Three cheap electric cars. One long road. The premise of this Everything Electric road trip is simple: put a BYD Dolphin Surf, a Citroën eC3, and a Leap Motor T03 on the A470 and drive it from Conwy in North Wales to Cardiff in the south, 186 miles through mountain passes, narrow lanes, and a charging network that is not exactly dense. All three cars sit at or under roughly £20,000, with the Leap Motor T03 coming in around £14,500 as the clear price leader. It was a reasonable stress test. Small cities cars on a long rural route, in February, in Wales. Not exactly optimistic conditions.

The Leap Motor T03 is the most stripped-down of the group. There are no option packs: buyers pick a color, and that's the full extent of the configurator. No Apple CarPlay, no Android Auto, and a screen interface that falls well short of the other two. What it does have is a genuinely efficient heating system that barely dented the range in cold conditions, something older EVs struggled with badly. The Citroën eC3 was the comfort leader on the road, and its main gripe was charging: it claims up to 100 kW DC but consistently delivered around 30 to 32 kW across multiple stops. For urban daily use with home charging, that would rarely matter. The BYD Dolphin Surf brings the most refined interior of the three, with a 44 kWh battery and the same claimed 100 kW charging peak.

The BYD also fell short of that charging claim in practice, topping out near 30 kW at the same stations where other vehicles pulled more.
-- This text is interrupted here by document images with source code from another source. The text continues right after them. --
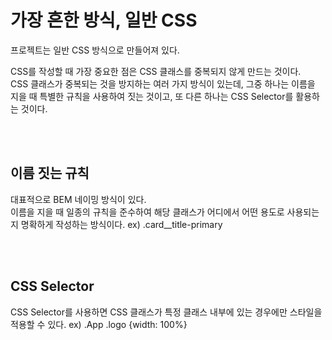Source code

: # 가장 흔한 방식, 일반 CSS
프로젝트는 일반 CSS 방식으로 만들어져 있다.  

CSS를 작성할 때 가장 중요한 점은 CSS 클래스를 중복되지 않게 만드는 것이다.  
CSS 클래스가 중복되는 것을 방지하는 여러 가지 방식이 있는데, 그중 하나는 이름을 지을 때 특별한 규칙을 사용하여 짓는 것이고, 또 다른 하나는 CSS Selector를 활용하는 것이다.

<br>
<br>

## 이름 짓는 규칙
대표적으로 BEM 네이밍 방식이 있다.  
이름을 지을 때 일종의 규칙을 준수하여 해당 클래스가 어디에서 어떤 용도로 사용되는지 명확하게 작성하는 방식이다.
ex) .card__title-primary

<br>
<br>

## CSS Selector
CSS Selector를 사용하면 CSS 클래스가 특정 클래스 내부에 있는 경우에만 스타일을 적용할 수 있다.
ex) .App .logo {width: 100%}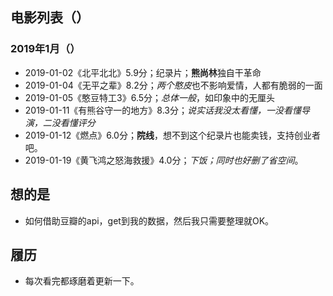 ## 电影列表（）

### 2019年1月（）

+ 2019-01-02《北平北北》5.9分；纪录片；**熊尚林**独自干革命
+ 2019-01-04《无平之辈》8.2分；*两个憨皮*也不影响爱情，人都有脆弱的一面
+ 2019-01-05《憨豆特工3》6.5分；*总体一般*，如印象中的无厘头
+ 2019-01-11《有熊谷守一的地方》8.3分；*说实话我没太看懂，一没看懂导演，二没看懂评分*
+ 2019-01-12《燃点》6.0分；**院线**，想不到这个纪录片也能卖钱，支持创业者吧。
+ 2019-01-19《黄飞鸿之怒海救援》4.0分；*下饭；同时也好删了省空间*。

## 想的是

+ 如何借助豆瓣的api，get到我的数据，然后我只需要整理就OK。

## 履历

+ 每次看完都琢磨着更新一下。
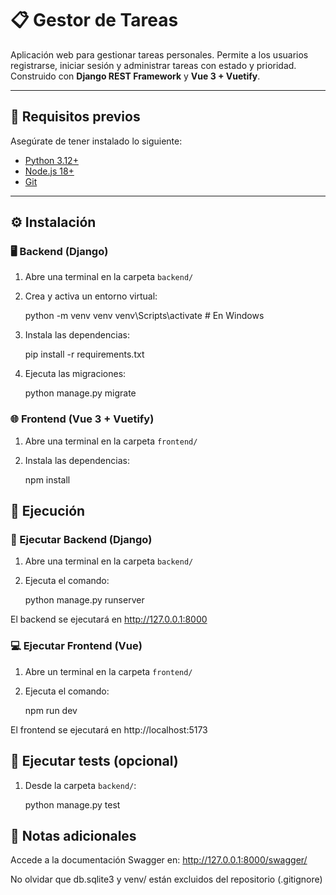 # 📋 Gestor de Tareas

Aplicación web para gestionar tareas personales. Permite a los usuarios registrarse, iniciar sesión y administrar tareas con estado y prioridad. Construido con **Django REST Framework** y **Vue 3 + Vuetify**.

---

## 🔧 Requisitos previos

Asegúrate de tener instalado lo siguiente:

- [Python 3.12+](https://www.python.org/downloads/)
- [Node.js 18+](https://nodejs.org/)
- [Git](https://git-scm.com/)

---

## ⚙️ Instalación

### 🖥 Backend (Django)

1. Abre una terminal en la carpeta `backend/`
2. Crea y activa un entorno virtual:

    python -m venv venv
    venv\Scripts\activate  # En Windows

3. Instala las dependencias:

    pip install -r requirements.txt

4. Ejecuta las migraciones:

    python manage.py migrate

### 🌐 Frontend (Vue 3 + Vuetify)

1. Abre una terminal en la carpeta `frontend/`
2. Instala las dependencias:

    npm install

## 🚀 Ejecución

### 🔁 Ejecutar Backend (Django)

1. Abre una terminal en la carpeta `backend/`
2. Ejecuta el comando:

    python manage.py runserver

El backend se ejecutará en http://127.0.0.1:8000

### 💻 Ejecutar Frontend (Vue)

1. Abre un terminal en la carpeta `frontend/`
2. Ejecuta el comando:

    npm run dev

El frontend se ejecutará en http://localhost:5173

## 🧪 Ejecutar tests (opcional)

1. Desde la carpeta `backend/`:

    python manage.py test


## 📌 Notas adicionales
Accede a la documentación Swagger en:
http://127.0.0.1:8000/swagger/

No olvidar que db.sqlite3 y venv/ están excluidos del repositorio (.gitignore)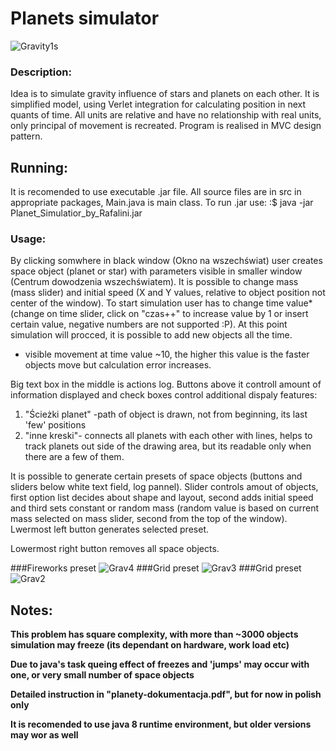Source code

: # Planets simulator

![Gravity1s](https://user-images.githubusercontent.com/44322872/79970879-e24d5800-8493-11ea-8d5b-7afaa51656af.JPG)

### Description:

Idea is to simulate gravity influence of stars and planets on each other. It is simplified model, using Verlet integration for calculating position in next quants of time. All units are relative and have no relationship with real units, only principal of movement is recreated. Program is realised in MVC design pattern.

## Running:

It is recomended to use executable .jar file. All source files are in src in appropriate packages, Main.java is main class.
To run .jar use:  :$ java -jar Planet_Simulatior_by_Rafalini.jar

### Usage:

By clicking somwhere in black window (Okno na wszechświat) user creates space object (planet or star) with parameters visible in smaller window (Centrum dowodzenia wszechświatem). It is possible to change mass (mass slider) and initial speed (X and Y values, relative to object position not center of the window). To start simulation user has to change time value*(change on time slider, click on "czas++" to increase value by 1 or insert certain value, negative numbers are not supported :P). At this point simulation will procced, it is possible to add new objects all the time.

* visible movement at time value ~10, the higher this value is the faster objects move but calculation error increases.


Big text box in the middle is actions log. Buttons above it controll amount of information displayed and check boxes control additional dispaly features: 

1. "Ścieżki planet" -path of object is drawn, not from beginning, its last 'few' positions
2. "inne kreski"-    connects all planets with each other with lines, helps to track planets out side of the drawing area, but its                            readable only when there are a few of them.

It is possible to generate certain presets of space objects (buttons and sliders below white text field, log pannel). Slider controls amout of objects, first option list decides about shape and layout, second adds initial speed and third sets constant or random mass (random value is based on current mass selected on mass slider, second from the top of the window). Lwermost left button generates selected preset.

Lowermost right button removes all space objects.

###Fireworks preset
![Grav4](https://user-images.githubusercontent.com/44322872/79970689-97cbdb80-8493-11ea-8404-e428125dc872.JPG)
###Grid preset
![Grav3](https://user-images.githubusercontent.com/44322872/79970702-9dc1bc80-8493-11ea-9db3-5df8d88190ec.JPG)
###Grid preset
![Grav2](https://user-images.githubusercontent.com/44322872/79970695-9b5f6280-8493-11ea-9540-3c3e0814a85a.JPG)

## Notes:

**This problem has square complexity, with more than ~3000 objects simulation may freeze (its dependant on hardware, work load etc)**

**Due to java's task queing effect of freezes and 'jumps' may occur with one, or very small number of space objects**

**Detailed instruction in "planety-dokumentacja.pdf", but for now in polish only**

**It is recomended to use java 8 runtime environment, but older versions may wor as well**
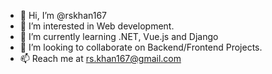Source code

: - 👋 Hi, I’m @rskhan167
- 👀 I’m interested in Web development.
- 🌱 I’m currently learning .NET, Vue.js and Django
- 💞️ I’m looking to collaborate on Backend/Frontend Projects.
- 📫 Reach me at rs.khan167@gmail.com

<!---
rskhan167/rskhan167 is a ✨ special ✨ repository because its `README.md` (this file) appears on your GitHub profile.
You can click the Preview link to take a look at your changes.
--->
Over enough stops the pattern held: this is the car, not the chargers. The Dolphin Surf's gauge cluster and infotainment display no outside temperature anywhere, and the climate control uses an arbitrary numerical scale rather than degrees Celsius or Fahrenheit. Performance with the larger battery tested here is around 9 seconds to 60 mph; the entry-level variant is closer to 11. Ride quality at motorway speeds impressed, but the car reacted more to potholes at lower speeds than expected, with some residual body movement afterward. All three vehicles completed the full route with planned charge stops and no drama.

Bottom line: Small electric cars have gotten quietly capable. None of these three would make a headline on specs, but completing 186 miles through genuinely demanding terrain without incident is something that wasn't on the table in this price bracket even five years ago. The charging speed gap between advertised and actual rates remains the one thing buyers in this segment need to pressure-test before buying.